Stability of the Lanczos Method for Matrix Function Approximation
The ubiquitous Lanczos method can approximate \\(f(A)x\\) for any symmetric \\(n \\times n\\) matrix \\(A\\), vector \\(x\\), and function \\(f\\). In exact arithmetic, the method's error after \\(k\\) iterations is bounded by the error of the best degree-\\(k\\) polynomial uniformly approximating \\(f(x)\\) on the range \\([\\lambda_{min}(A), \\lambda_{max}(A)]\\). However, despite decades of work, it has been unclear if this powerful guarantee holds in finite precision. We resolve this problem, proving that when \\(\\max_{x \\in [\\lambda_{min}, \\lambda_{max}]}|f(x)| \\le C\\), Lanczos essentially matches the exact arithmetic guarantee if computations use roughly \\(\\log(nC\\|A\\|)\\) bits of precision. Our proof extends work of Druskin and Knizhnerman [DK91], leveraging the stability of the classic Chebyshev recurrence to bound the stability of any polynomial approximating \\(f(x)\\). We also study the special case of \\(f(A) = A^{-1}\\), where stronger guarantees hold. In exact arithmetic Lanczos performs as well as the best polynomial approximating \\(1/x\\) at each of \\(A\\)'s eigenvalues, rather than on the full eigenvalue range. In seminal work, Greenbaum gives an approach to extending this bound to finite precision: she proves that finite precision Lanczos and the related CG method match any polynomial approximating \\(1/x\\) in a tiny range around each eigenvalue [Gre89]. For \\(A^{-1}\\), this bound appears stronger than ours.

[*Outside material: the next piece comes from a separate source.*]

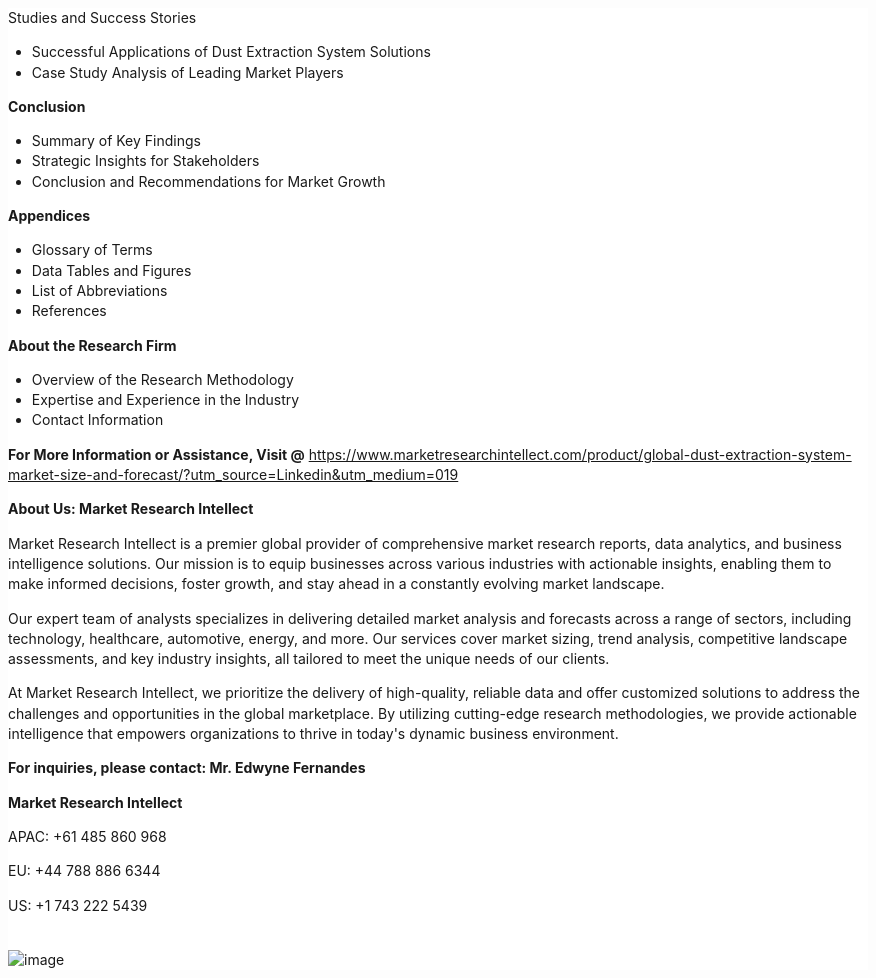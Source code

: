 Studies and Success Stories</strong></p><ul><li>Successful Applications of Dust Extraction System Solutions</li><li>Case Study Analysis of Leading Market Players</li></ul><p><strong>Conclusion</strong></p><ul><li>Summary of Key Findings</li><li>Strategic Insights for Stakeholders</li><li>Conclusion and Recommendations for Market Growth</li></ul><p><strong>Appendices</strong></p><ul><li>Glossary of Terms</li><li>Data Tables and Figures</li><li>List of Abbreviations</li><li>References</li></ul><p><strong>About the Research Firm</strong></p><ul><li>Overview of the Research Methodology</li><li>Expertise and Experience in the Industry</li><li>Contact Information</li></ul></div><div class="article-main__content" data-test-id="publishing-text-block"><p><span class="font-[700]"><strong>For More Information or Assistance, Visit @</strong>&nbsp;<a href="https://www.marketresearchintellect.com/product/global-dust-extraction-system-market-size-and-forecast/?utm_source=Linkedin&utm_medium=019">https://www.marketresearchintellect.com/product/global-dust-extraction-system-market-size-and-forecast/?utm_source=Linkedin&utm_medium=019</a></span></p><p><strong>About Us: Market Research Intellect</strong></p><p>Market Research Intellect is a premier global provider of comprehensive market research reports, data analytics, and business intelligence solutions. Our mission is to equip businesses across various industries with actionable insights, enabling them to make informed decisions, foster growth, and stay ahead in a constantly evolving market landscape.</p><p>Our expert team of analysts specializes in delivering detailed market analysis and forecasts across a range of sectors, including technology, healthcare, automotive, energy, and more. Our services cover market sizing, trend analysis, competitive landscape assessments, and key industry insights, all tailored to meet the unique needs of our clients.</p><p>At Market Research Intellect, we prioritize the delivery of high-quality, reliable data and offer customized solutions to address the challenges and opportunities in the global marketplace. By utilizing cutting-edge research methodologies, we provide actionable intelligence that empowers organizations to thrive in today's dynamic business environment.</p><p><strong>For inquiries, please contact: Mr. Edwyne Fernandes</strong></p><p><strong>Market Research Intellect</strong></p><p>APAC: +61 485 860 968</p><p>EU: +44 788 886 6344</p><p>US: +1 743 222 5439</p></div><div class="article-main__content" data-test-id="publishing-text-block">&nbsp;</div>
![image](https://github.com/user-attachments/assets/4eba2126-e07f-45dd-be95-e15981ba6a27)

However, we exhibit matrices with condition number \\(\\kappa\\) where exact arithmetic Lanczos converges in \\(polylog(\\kappa)\\) iterations, but Greenbaum's bound predicts \\(\\Omega(\\kappa^{1/5})\\) iterations. It thus cannot offer significant improvement over the \\(O(\\kappa^{1/2})\\) bound achievable via our result. Our analysis raises the question of if convergence in less than \\(poly(\\kappa)\\) iterations can be expected in finite precision, even for matrices with clustered, skewed, or otherwise favorable eigenvalue distributions.